Since the first paper was published, there's been something of a cat-and-mouse game where security researchers have been finding new ways to cause row hammer attacks, and operating system and hardware vendors have been trying to mitigate such attacks. For instance, a paper titled Another Flip in the Wall of Rowhammer Defenses was published on October 2, 2017, including authors from Graz UT. These are the same people behind KAISER and the KPTI patches, hence speculation that row hammer and KPTI are related.

Tin-foil hat time. It's possible that existing Intel CPUs are susceptible to some kind of super row hammer attack. The super row hammer attack would be something that's very effective at bit flipping, and very difficult to mitigate against. This would mean you can do more than just read arbitrary kernel memory: you can also write to arbitrary kernel memory. That would be very, very bad. The absolute worst case nightmare scenario is one where a Javascript program could trigger the super row hammer bug. That would make it possible for Javascript code to gain root privileges on most or all Intel systems. In this nightmare scenario, the entire world becomes a huge Intel botnet basically overnight.

If a super row hammer attack does exist, it can at least be partially mitigated by the KPTI patches. It is not a full mitigation, but enough to avoid the scariest scenarios.

Hypervisor Exploits

The other super bug possible here is a hypervisor exploit, which was suggested as a pet theory in the original pythonsweetness Tumblr post. I am not well enough informed about how x86 hypervisors work to comment on the plausibility of this. But let's consider what it means anyway.

If there is a hypervisor exploit, it would potentially mean that Linux cloud providers like Amazon AWS and Google GCP could be compromised by their customers. As a tenant, you could potentially gain read or read/write access to other VMs colocated on the same physical server as your VM instance. This would be pretty catastrophic, since it would mean anyone with an account on AWS or GCP could start compromising VMs from other tenants.

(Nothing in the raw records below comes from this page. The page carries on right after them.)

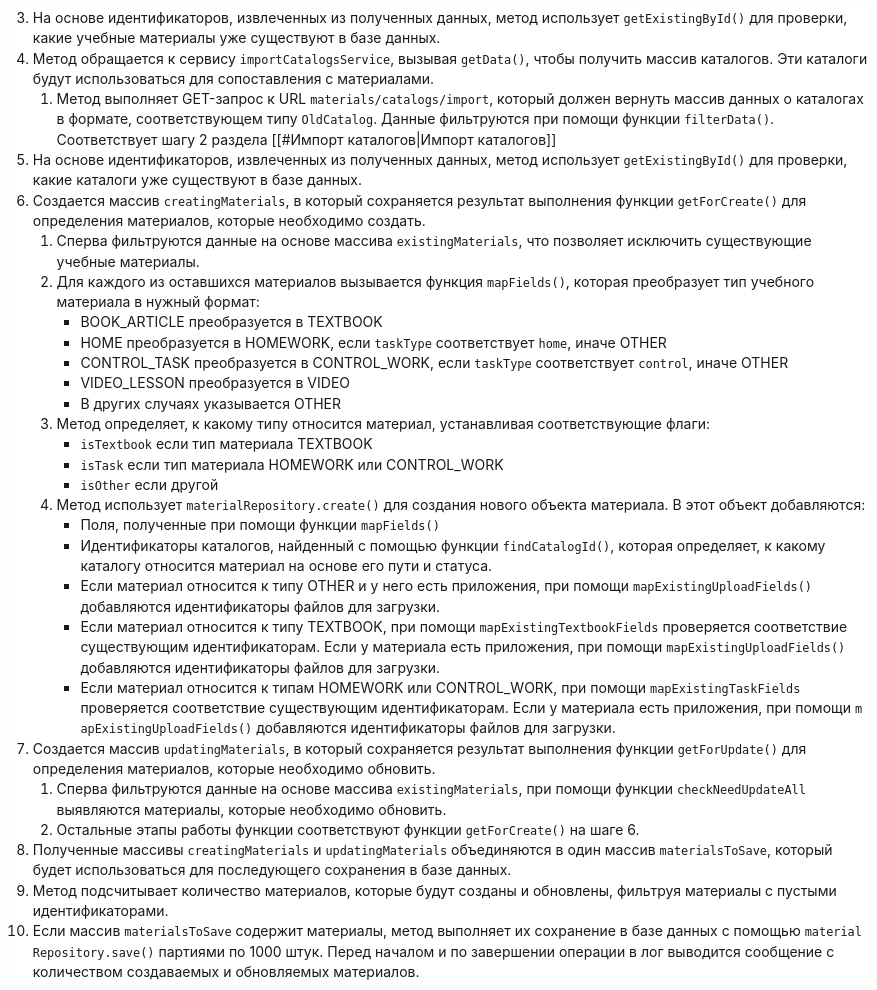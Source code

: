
 ```json
```

3. На основе идентификаторов, извлеченных из полученных данных, метод использует `getExistingById()` для проверки, какие учебные материалы уже существуют в базе данных.
4. Метод обращается к сервису `importCatalogsService`, вызывая `getData()`, чтобы получить массив каталогов. Эти каталоги будут использоваться для сопоставления с материалами.
	1. Метод выполняет GET-запрос к URL `materials/catalogs/import`, который должен вернуть массив данных о каталогах в формате, соответствующем типу `OldCatalog`. Данные фильтруются при помощи функции `filterData()`. Соответствует шагу 2 раздела [[#Импорт каталогов|Импорт каталогов]]
5. На основе идентификаторов, извлеченных из полученных данных, метод использует `getExistingById()` для проверки, какие каталоги уже существуют в базе данных.
6. Создается массив `creatingMaterials`, в который сохраняется результат выполнения функции `getForCreate()` для определения материалов, которые необходимо создать.
	1. Сперва фильтруются данные на основе массива `existingMaterials`, что позволяет исключить существующие учебные материалы.
	2. Для каждого из оставшихся материалов вызывается функция `mapFields()`, которая преобразует тип учебного материала в нужный формат:
		- BOOK_ARTICLE преобразуется в TEXTBOOK
		- HOME преобразуется в HOMEWORK, если `taskType` соответствует `home`, иначе OTHER
		- CONTROL_TASK преобразуется в CONTROL_WORK, если `taskType` соответствует `control`, иначе OTHER
		- VIDEO_LESSON преобразуется в VIDEO
		- В других случаях указывается OTHER
	3. Метод определяет, к какому типу относится материал, устанавливая соответствующие флаги:
		- `isTextbook` если тип материала TEXTBOOK
		- `isTask` если тип материала HOMEWORK или CONTROL_WORK
		- `isOther` если другой
	4. Метод использует `materialRepository.create()` для создания нового объекта материала. В этот объект добавляются:
		- Поля, полученные при помощи функции `mapFields()`
		- Идентификаторы каталогов, найденный с помощью функции `findCatalogId()`, которая определяет, к какому каталогу относится материал на основе его пути и статуса.
		- Если материал относится к типу OTHER и у него есть приложения, при помощи `mapExistingUploadFields()` добавляются идентификаторы файлов для загрузки.
		- Если материал относится к типу TEXTBOOK, при помощи `mapExistingTextbookFields` проверяется соответствие существующим идентификаторам. Если у материала есть приложения, при помощи `mapExistingUploadFields()` добавляются идентификаторы файлов для загрузки.
		- Если материал относится к типам HOMEWORK или CONTROL_WORK, при помощи `mapExistingTaskFields` проверяется соответствие существующим идентификаторам. Если у материала есть приложения, при помощи `mapExistingUploadFields()` добавляются идентификаторы файлов для загрузки.
7. Создается массив `updatingMaterials`, в который сохраняется результат выполнения функции `getForUpdate()` для определения материалов, которые необходимо обновить.
	1. Сперва фильтруются данные на основе массива `existingMaterials`, при помощи функции `checkNeedUpdateAll` выявляются материалы, которые необходимо обновить.
	2. Остальные этапы работы функции соответствуют функции `getForCreate()` на шаге 6.
8. Полученные массивы `creatingMaterials` и `updatingMaterials` объединяются в один массив `materialsToSave`, который будет использоваться для последующего сохранения в базе данных.
9. Метод подсчитывает количество материалов, которые будут созданы и обновлены, фильтруя материалы с пустыми идентификаторами.
10. Если массив `materialsToSave` содержит материалы, метод выполняет их сохранение в базе данных с помощью `materialRepository.save()` партиями по 1000 штук. Перед началом и по завершении операции в лог выводится сообщение с количеством создаваемых и обновляемых материалов.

Whether or not this is related to the KPTI patches, it's an extremely scary scenario that everyone should be aware of. Given recent x86 bugs, it seems totally plausible that a hypervisor exploit is found at some point in the future. If you are using a cloud provider, it's at least something you should be aware of as a serious weak point of using cotenant cloud instances.

Conclusions

Right now we have to wait and see what security researchers publish in the future. Things might be really bad, or they might not be---we just don't know yet. However, if you have Intel CPU systems its definitely a good idea to make sure that you make a best effort of upgrading kernel versions until this issue is either resolved, or blows over.